The IUCN follows another taxonomy, recognising Piranga hepatica (hepatic tanager) and Piranga flava (red tanager), with the former including the subspecies includes in the hepatica and lutea groups.

==Description==
The species's plumage and vocalizations are similar to other members of the cardinal family.

The hepatic tanager is a strongly built songbird up to 20 cm long with a short and quite thick beak and long wings and tail. The male is greyish brick-red above, reddish below with greyish ear-coverts. The female is olive yellow above, yellowish below with soot colored ear coverts. Both sexes have dark beaks and dark legs. The song is a three to four second long beautiful and thrush-like series, but also reminiscent of a black-capped cardinal. The most common sound is rendered in English literature as a clipped "tchup", while in flight it sometimes emits a soft, scream-like "wenk".

==Habitat==
Hepatic tanager is found in open mountain forests with pine or pine and oak. There it is seen jumping slowly upwards in trees and bushes in search of food, but can also catch flying insects by lunging. It is often found in pairs or small groups, probably families. The nest is placed in a cleft far out on a branch, about 15 to 30 meters above the ground. There she lays three to five eggs.

==Behavior==
The habits of the hepatic tanager are similar to those of the western tanager.

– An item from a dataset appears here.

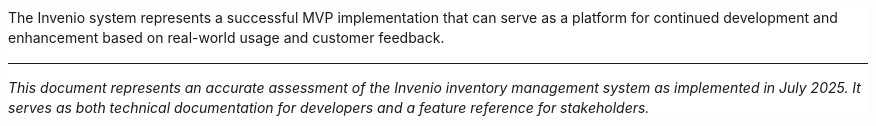 The Invenio system represents a successful MVP implementation that can serve as a platform for continued development and enhancement based on real-world usage and customer feedback.

---

*This document represents an accurate assessment of the Invenio inventory management system as implemented in July 2025. It serves as both technical documentation for developers and a feature reference for stakeholders.*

Its call is a low, dry chup like the hermit thrush. Its song is clearer than Thraupidae tanagers and far more similar to the song of the black-headed grosbeak, another member of the Cardinalidae. The flight call is a husky and rising weet.

== Feeding ==
It looks for food in the foliage of trees, moving slowly and methodically; different individuals use different strategies. In summer, the northern form largely eats insects, spiders and some fruit. In Mexico, it has been observed to eat nectar. From Oaxaca south, it follows swarms of army ants.